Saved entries
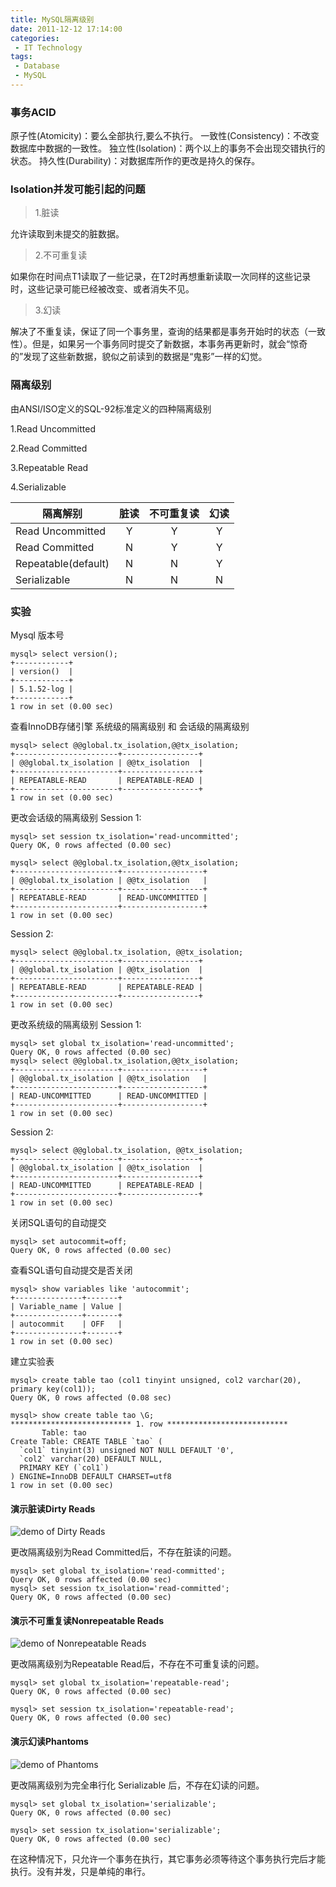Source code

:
 ```yaml
---
title: MySQL隔离级别
date: 2011-12-12 17:14:00
categories:
 - IT Technology
tags:
 - Database
 - MySQL
---
```


### 事务ACID

原子性(Atomicity)：要么全部执行,要么不执行。
一致性(Consistency)：不改变数据库中数据的一致性。
独立性(Isolation)：两个以上的事务不会出现交错执行的状态。
持久性(Durability)：对数据库所作的更改是持久的保存。


### Isolation并发可能引起的问题

> 1.脏读

允许读取到未提交的脏数据。
<!-- more -->

> 2.不可重复读

如果你在时间点T1读取了一些记录，在T2时再想重新读取一次同样的这些记录时，这些记录可能已经被改变、或者消失不见。

> 3.幻读

解决了不重复读，保证了同一个事务里，查询的结果都是事务开始时的状态（一致性）。但是，如果另一个事务同时提交了新数据，本事务再更新时，就会“惊奇的”发现了这些新数据，貌似之前读到的数据是“鬼影”一样的幻觉。


### 隔离级别

由ANSI/ISO定义的SQL-92标准定义的四种隔离级别

1.Read Uncommitted

2.Read Committed

3.Repeatable Read

4.Serializable


| 隔离解别 | 脏读 | 不可重复读 | 幻读 |
| - | :-:  | :-: | :-: |
| Read Uncommitted | Y | Y | Y |
| Read Committed | N | Y | Y |
| Repeatable(default) | N | N | Y |
| Serializable | N | N | N |



### 实验

Mysql 版本号

```mysql
mysql> select version();  
+------------+  
| version()  |  
+------------+  
| 5.1.52-log |  
+------------+  
1 row in set (0.00 sec) 
```


查看InnoDB存储引擎 系统级的隔离级别 和 会话级的隔离级别

```mysql
mysql> select @@global.tx_isolation,@@tx_isolation;  
+-----------------------+-----------------+  
| @@global.tx_isolation | @@tx_isolation  |  
+-----------------------+-----------------+  
| REPEATABLE-READ       | REPEATABLE-READ |  
+-----------------------+-----------------+  
1 row in set (0.00 sec) 
```


更改会话级的隔离级别
Session 1:

```mysql
mysql> set session tx_isolation='read-uncommitted';  
Query OK, 0 rows affected (0.00 sec) 
 
mysql> select @@global.tx_isolation,@@tx_isolation;  
+-----------------------+------------------+  
| @@global.tx_isolation | @@tx_isolation   |  
+-----------------------+------------------+  
| REPEATABLE-READ       | READ-UNCOMMITTED |  
+-----------------------+------------------+  
1 row in set (0.00 sec)  
```

Session 2:

```mysql
mysql> select @@global.tx_isolation, @@tx_isolation;  
+-----------------------+-----------------+  
| @@global.tx_isolation | @@tx_isolation  |  
+-----------------------+-----------------+  
| REPEATABLE-READ       | REPEATABLE-READ |  
+-----------------------+-----------------+  
1 row in set (0.00 sec)  
```


更改系统级的隔离级别
Session 1: 

```mysql 
mysql> set global tx_isolation='read-uncommitted';  
Query OK, 0 rows affected (0.00 sec)  
mysql> select @@global.tx_isolation,@@tx_isolation;  
+-----------------------+------------------+  
| @@global.tx_isolation | @@tx_isolation   |  
+-----------------------+------------------+  
| READ-UNCOMMITTED      | READ-UNCOMMITTED |  
+-----------------------+------------------+  
1 row in set (0.00 sec)  
```

Session 2:

```mysql  
mysql> select @@global.tx_isolation, @@tx_isolation;  
+-----------------------+-----------------+  
| @@global.tx_isolation | @@tx_isolation  |  
+-----------------------+-----------------+  
| READ-UNCOMMITTED      | REPEATABLE-READ |  
+-----------------------+-----------------+  
1 row in set (0.00 sec)  
```


关闭SQL语句的自动提交

```mysql
mysql> set autocommit=off;  
Query OK, 0 rows affected (0.00 sec)  
```

查看SQL语句自动提交是否关闭

```mysql
mysql> show variables like 'autocommit';  
+---------------+-------+  
| Variable_name | Value |  
+---------------+-------+  
| autocommit    | OFF   |  
+---------------+-------+  
1 row in set (0.00 sec)  
```


建立实验表

```mysql
mysql> create table tao (col1 tinyint unsigned, col2 varchar(20), primary key(col1));  
Query OK, 0 rows affected (0.08 sec)  
  
mysql> show create table tao \G;  
*************************** 1. row ***************************  
       Table: tao  
Create Table: CREATE TABLE `tao` (  
  `col1` tinyint(3) unsigned NOT NULL DEFAULT '0',  
  `col2` varchar(20) DEFAULT NULL,  
  PRIMARY KEY (`col1`)  
) ENGINE=InnoDB DEFAULT CHARSET=utf8  
1 row in set (0.00 sec)  
```

#### 演示脏读Dirty Reads

![demo of Dirty Reads](dirtyread.gif)

更改隔离级别为Read Committed后，不存在脏读的问题。

```mysql
mysql> set global tx_isolation='read-committed';  
Query OK, 0 rows affected (0.00 sec)  
mysql> set session tx_isolation='read-committed';  
Query OK, 0 rows affected (0.00 sec) 
```

#### 演示不可重复读Nonrepeatable Reads

![demo of Nonrepeatable Reads](nonrepeatableread.gif)

更改隔离级别为Repeatable Read后，不存在不可重复读的问题。

```mysql
mysql> set global tx_isolation='repeatable-read';  
Query OK, 0 rows affected (0.00 sec)  
  
mysql> set session tx_isolation='repeatable-read';  
Query OK, 0 rows affected (0.00 sec)  
```

#### 演示幻读Phantoms

![demo of Phantoms](phantom.gif)


更改隔离级别为完全串行化 Serializable 后，不存在幻读的问题。

```mysql
mysql> set global tx_isolation='serializable';  
Query OK, 0 rows affected (0.00 sec)  
  
mysql> set session tx_isolation='serializable';  
Query OK, 0 rows affected (0.00 sec)  
```

在这种情况下，只允许一个事务在执行，其它事务必须等待这个事务执行完后才能执行。没有并发，只是单纯的串行。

## EXERCISE
What you return must match the lines from the top of the data through the line with "如果你在时间点T1读取了一些" exactly, with the pictures removed.

## ANSWER FOR THE TASK
Source code

:
 ```yaml
---
title: MySQL隔离级别
date: 2011-12-12 17:14:00
categories:
 - IT Technology
tags:
 - Database
 - MySQL
---
```


### 事务ACID

原子性(Atomicity)：要么全部执行,要么不执行。
一致性(Consistency)：不改变数据库中数据的一致性。
独立性(Isolation)：两个以上的事务不会出现交错执行的状态。
持久性(Durability)：对数据库所作的更改是持久的保存。


### Isolation并发可能引起的问题

> 1.脏读

允许读取到未提交的脏数据。
<!-- more -->

> 2.不可重复读

如果你在时间点T1读取了一些记录，在T2时再想重新读取一次同样的这些记录时，这些记录可能已经被改变、或者消失不见。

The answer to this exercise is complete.